## Prompt
Go through the entries below and copy each line that holds the word "total".

--- Information supplied Enclosed Below ---

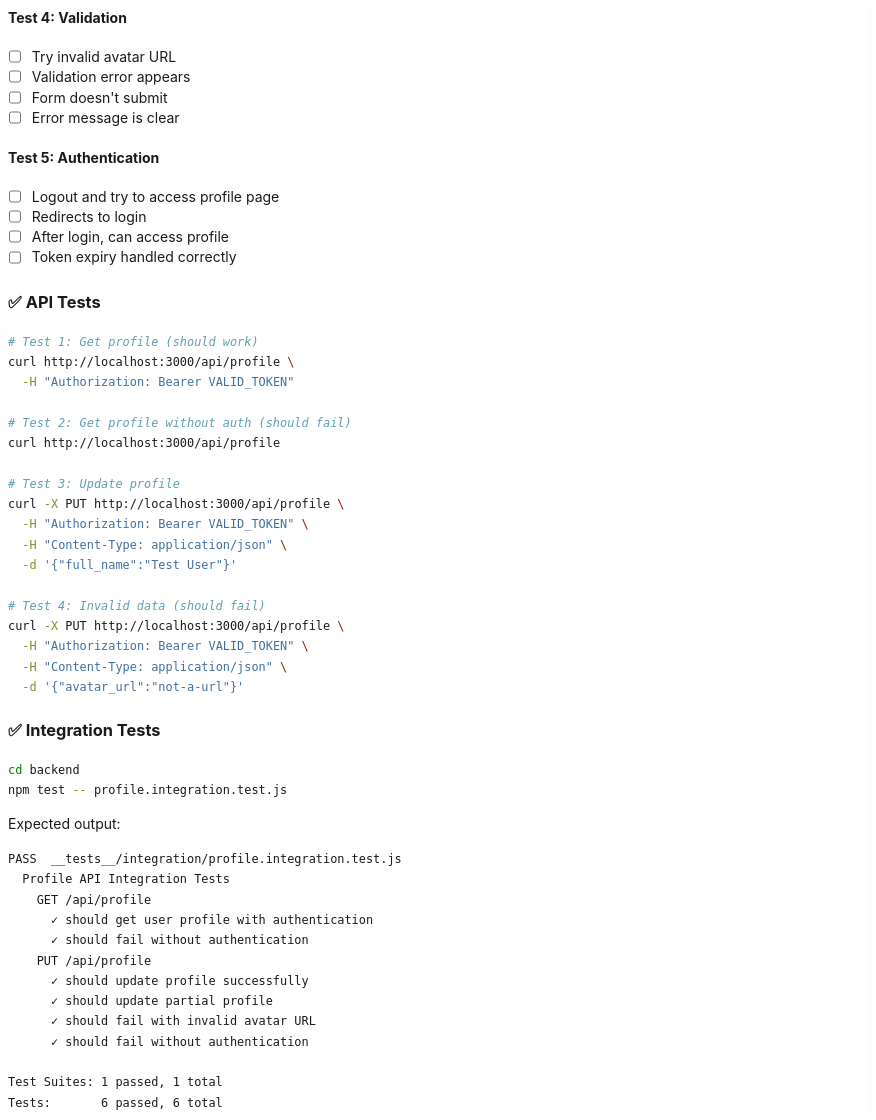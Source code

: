 #### Test 4: Validation
- [ ] Try invalid avatar URL
- [ ] Validation error appears
- [ ] Form doesn't submit
- [ ] Error message is clear

#### Test 5: Authentication
- [ ] Logout and try to access profile page
- [ ] Redirects to login
- [ ] After login, can access profile
- [ ] Token expiry handled correctly

### ✅ API Tests

```bash
# Test 1: Get profile (should work)
curl http://localhost:3000/api/profile \
  -H "Authorization: Bearer VALID_TOKEN"

# Test 2: Get profile without auth (should fail)
curl http://localhost:3000/api/profile

# Test 3: Update profile
curl -X PUT http://localhost:3000/api/profile \
  -H "Authorization: Bearer VALID_TOKEN" \
  -H "Content-Type: application/json" \
  -d '{"full_name":"Test User"}'

# Test 4: Invalid data (should fail)
curl -X PUT http://localhost:3000/api/profile \
  -H "Authorization: Bearer VALID_TOKEN" \
  -H "Content-Type: application/json" \
  -d '{"avatar_url":"not-a-url"}'
```

### ✅ Integration Tests

```bash
cd backend
npm test -- profile.integration.test.js
```

Expected output:
```
PASS  __tests__/integration/profile.integration.test.js
  Profile API Integration Tests
    GET /api/profile
      ✓ should get user profile with authentication
      ✓ should fail without authentication
    PUT /api/profile
      ✓ should update profile successfully
      ✓ should update partial profile
      ✓ should fail with invalid avatar URL
      ✓ should fail without authentication

Test Suites: 1 passed, 1 total
Tests:       6 passed, 6 total
```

--- End of Enclosed Information supplied ---

## Answer for this exercise
Test Suites: 1 passed, 1 total
Tests:       6 passed, 6 total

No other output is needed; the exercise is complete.